THIS STORY HAS BEEN FORMATTED FOR EASY PRINTING

Will he ... or won't he?

All signs point to Menino running for fifth term as mayor

By Michael Levenson
Globe Staff / April 15, 2009
  • Email|
  • Print|
  • Single Page|
  • |
Text size +

He has a 3,000-square-foot headquarters plastered with green campaign signs, an oversize sign-up sheet for interns, and a stack of voter registration cards. He has a new campaign manager, rebounding from the John Edwards presidential campaign in New Hampshire. And he has just cut a new television commercial on a side street of modest homes in West Roxbury.

The evidence points to the conclusion that Mayor Thomas M. Menino will run for an unprecedented fifth term. But today, even as mayoral candidates have their first opportunity to pull nominating papers and begin gathering signatures from city voters, Menino insists that, no, no, he's not running, at least not yet.

"I'm making calculations about my future and the city's future," he said. "It's not being coy."

Menino has often been reluctant to enter the political fray in election years, going to lengths to avoid face-to-face debates and descend into the give-and-take of campaigns. This year, however, the will-he-or-won't-he questions surrounding the mayor's candidacy have become increasingly futile, as Menino casually dismisses all the mounting signs of a full-scale reelection effort.
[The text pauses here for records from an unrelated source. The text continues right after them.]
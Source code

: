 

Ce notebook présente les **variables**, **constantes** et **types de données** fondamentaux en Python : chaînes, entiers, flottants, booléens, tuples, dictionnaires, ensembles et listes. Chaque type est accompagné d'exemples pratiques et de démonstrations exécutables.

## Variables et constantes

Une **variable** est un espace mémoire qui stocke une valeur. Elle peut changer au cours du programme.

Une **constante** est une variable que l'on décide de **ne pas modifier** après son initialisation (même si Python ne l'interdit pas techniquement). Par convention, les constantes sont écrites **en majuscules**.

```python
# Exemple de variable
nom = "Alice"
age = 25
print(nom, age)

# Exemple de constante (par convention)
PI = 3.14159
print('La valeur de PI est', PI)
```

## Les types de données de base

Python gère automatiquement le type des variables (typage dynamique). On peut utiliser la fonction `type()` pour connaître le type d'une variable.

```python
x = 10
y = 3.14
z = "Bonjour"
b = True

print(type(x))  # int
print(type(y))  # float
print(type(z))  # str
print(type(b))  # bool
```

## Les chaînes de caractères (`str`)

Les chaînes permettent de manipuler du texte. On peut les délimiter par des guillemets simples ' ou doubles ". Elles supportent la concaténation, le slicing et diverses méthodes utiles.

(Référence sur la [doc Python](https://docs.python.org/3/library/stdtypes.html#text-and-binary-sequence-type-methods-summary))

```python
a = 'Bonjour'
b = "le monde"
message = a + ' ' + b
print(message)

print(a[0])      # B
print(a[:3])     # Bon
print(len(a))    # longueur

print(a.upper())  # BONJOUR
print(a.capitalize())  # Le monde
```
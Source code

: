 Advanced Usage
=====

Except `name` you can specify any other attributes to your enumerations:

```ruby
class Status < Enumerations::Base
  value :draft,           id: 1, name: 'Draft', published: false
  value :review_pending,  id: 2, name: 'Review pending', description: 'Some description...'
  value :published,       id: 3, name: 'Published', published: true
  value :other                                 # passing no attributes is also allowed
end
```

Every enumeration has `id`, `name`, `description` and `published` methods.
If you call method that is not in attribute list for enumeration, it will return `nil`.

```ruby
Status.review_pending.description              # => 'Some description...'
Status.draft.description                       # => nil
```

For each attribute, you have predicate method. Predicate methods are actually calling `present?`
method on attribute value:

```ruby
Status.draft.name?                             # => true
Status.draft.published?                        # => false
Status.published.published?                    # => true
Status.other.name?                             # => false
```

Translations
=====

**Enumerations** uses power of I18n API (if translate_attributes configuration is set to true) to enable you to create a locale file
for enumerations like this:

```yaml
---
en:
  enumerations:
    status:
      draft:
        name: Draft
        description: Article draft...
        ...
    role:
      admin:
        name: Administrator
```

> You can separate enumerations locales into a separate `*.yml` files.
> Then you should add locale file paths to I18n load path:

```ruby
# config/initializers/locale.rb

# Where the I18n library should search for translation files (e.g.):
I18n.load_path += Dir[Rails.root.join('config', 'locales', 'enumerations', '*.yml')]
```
On March 1, for example, Menino hired a young political operative, Emily Nowlin, a native of De Leon, Texas and a recent graduate of Texas Tech University who was regional director of the Edwards campaign in Keene, N.H., according to her hometown paper, the De Leon Free Press. She is being paid $2,145 every two weeks and was at the mayor's headquarters near City Hall yesterday. She introduced herself to a reporter as the campaign manager but declined to answer questions.

Her boss was not giving up much, either.

"She's a very sharp woman who is in town to help me make my decisions about what we should do about the future," Menino said. "She's working right now to give me indications of the issues that face our city and how we can work through some of those issues."

Menino rented the headquarters at 2 Center Place, across from City Hall, in February. Since then, it has grown into a bustling political office. A handful of volunteers were there yesterday, stuffing manila envelopes and chatting. So were Nowlin and Daniel F. Cence, a seasoned political consultant who is helping to guide Menino's operation. Green signs on the walls proclaimed: "For Mayor Menino." But no one was answering questions.

On Monday morning, the mayor was on Sturges Road in West Roxbury, filming a commercial. "I asked him: 'Was this a campaign ad he was shooting?' And he said, 'Yes,' " said one neighbor, a supporter of mayoral candidate Michael F. Flaherty who declined to give her name.

Menino said the ad shoot, first reported in yesterday's Boston Herald, was not necessarily what it appeared to be. "We could be doing a promotion about what a great city we have," he said. "It could be a lot of many things."

The demure approach has exasperated the officially declared candidates for mayor.

"Politics can be very strange in this town," Councilor Sam Yoon said yesterday. "A mayor can shoot a TV commercial and hire a campaign manager and not be running and not engage the public in a debate about this city. It's a funny thing."

Mayoral candidate Kevin McCrea, a South End developer, was sharper. "I actually think it's an insult to the citizens of Boston that he essentially holds the city hostage while he decides what he wants to do," McCrea said.

In fact, Menino has often eschewed official campaign announcements with the balloons and sign-waving supporters, preferring to solidify his support with a busy schedule of neighborhood events. Political specialists said the mayor is merely exploiting one of many advantages of incumbency.

"If you're not officially a candidate, people can't treat you like a candidate, so they have to keep treating you like the mayor," said Dennis Hale, a Boston College political scientist. "As soon as you're a candidate, some of the gloves come off, and the questions get a little nastier."

For now, questions about the mayor's political intentions seem to follow him everywhere he goes. Yesterday, speaking to staff members at the Dana-Farber Cancer Institute, Menino effusively praised oncology nurses, saying they are more forthright than oncologists. That prompted the institute's president, Dr. Edward J. Benz, whose wife is an oncology nurse, to joke: "When I tell her what you said, she'll run your campaign."